After brownface scandal, how do minority Canadians view Trudeau?
Canada,Brownface,Justin Trudeau,World
Personal scandals or public policies – which matter more to race relations? That’s a question voters in one of Toronto’s majority-minority neighborhoods are grappling with in the wake of images of the Canadian prime minister in brownface.
As a black woman and immigrant, Bridget Phillip says she understands the subtleties of hidden racism in Canadian society, even if she herself has never been the direct victim of it.
But when she saw the now infamous images of her Prime Minister Justin Trudeau donning black- and brownface in his past, she says she wasn’t offended – and didn’t think it had anything to do with systematic racism in Canada.
“We’re happy that they’re talking about it. But sometimes you have to talk about it for the right reasons,” says Ms. Phillip, in a shopping mall on Sunday in one of Toronto’s most multicultural neighborhoods. “There are a lot more important things to talk about than to dwell on what just happened.”

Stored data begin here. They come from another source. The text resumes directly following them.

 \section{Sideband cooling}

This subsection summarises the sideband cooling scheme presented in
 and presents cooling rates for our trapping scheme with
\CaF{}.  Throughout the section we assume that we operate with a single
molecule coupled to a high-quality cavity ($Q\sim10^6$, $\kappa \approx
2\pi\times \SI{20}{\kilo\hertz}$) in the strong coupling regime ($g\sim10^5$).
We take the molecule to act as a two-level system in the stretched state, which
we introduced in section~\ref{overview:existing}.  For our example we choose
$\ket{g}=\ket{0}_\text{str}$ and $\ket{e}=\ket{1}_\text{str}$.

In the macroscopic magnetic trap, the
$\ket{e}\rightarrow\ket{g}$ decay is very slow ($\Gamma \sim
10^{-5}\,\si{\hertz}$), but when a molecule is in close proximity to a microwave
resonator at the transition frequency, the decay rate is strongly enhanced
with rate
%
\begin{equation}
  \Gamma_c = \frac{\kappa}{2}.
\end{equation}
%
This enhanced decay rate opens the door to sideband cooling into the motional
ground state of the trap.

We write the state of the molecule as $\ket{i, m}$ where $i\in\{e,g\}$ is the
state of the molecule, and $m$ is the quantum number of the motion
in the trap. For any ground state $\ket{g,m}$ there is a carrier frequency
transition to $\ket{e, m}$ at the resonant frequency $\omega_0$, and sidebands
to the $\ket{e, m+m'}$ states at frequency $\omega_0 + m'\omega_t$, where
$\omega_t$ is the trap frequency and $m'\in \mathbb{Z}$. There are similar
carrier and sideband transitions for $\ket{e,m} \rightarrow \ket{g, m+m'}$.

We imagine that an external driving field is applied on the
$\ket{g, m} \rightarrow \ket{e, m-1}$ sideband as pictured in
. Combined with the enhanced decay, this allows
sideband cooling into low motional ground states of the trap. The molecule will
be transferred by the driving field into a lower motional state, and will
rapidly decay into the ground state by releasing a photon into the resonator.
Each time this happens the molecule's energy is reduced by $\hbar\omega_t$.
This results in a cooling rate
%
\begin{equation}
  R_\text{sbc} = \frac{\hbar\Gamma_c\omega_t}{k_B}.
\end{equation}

Canadian Prime Minister Trudeau’s acknowledgement last week that his own “blind spot” was behind the decision to paint his face dark as Aladdin at a school fundraiser while he was a teacher, amid other incidents, has forced Canada to challenge its own biases. In a country celebrated for its multiculturalism, many have in the past week called for a teaching moment.
But in Toronto’s Jane and Finch area, which is majority minority, voters expressed frustration at a “gotcha”-style politics that is overshadowing the policies they care most about – access to education, affordable housing, and a reduction of gun violence, for example – and want Canada to move on.
“We just don’t talk about it”
It’s not that they are OK with the status quo. Despite its embrace of Syrian refugees or welcoming rhetoric toward immigrants, those interviewed say, Canada fails racial minorities at many turns, whether it be higher victimization rates of gun shootings or greater barriers to getting jobs.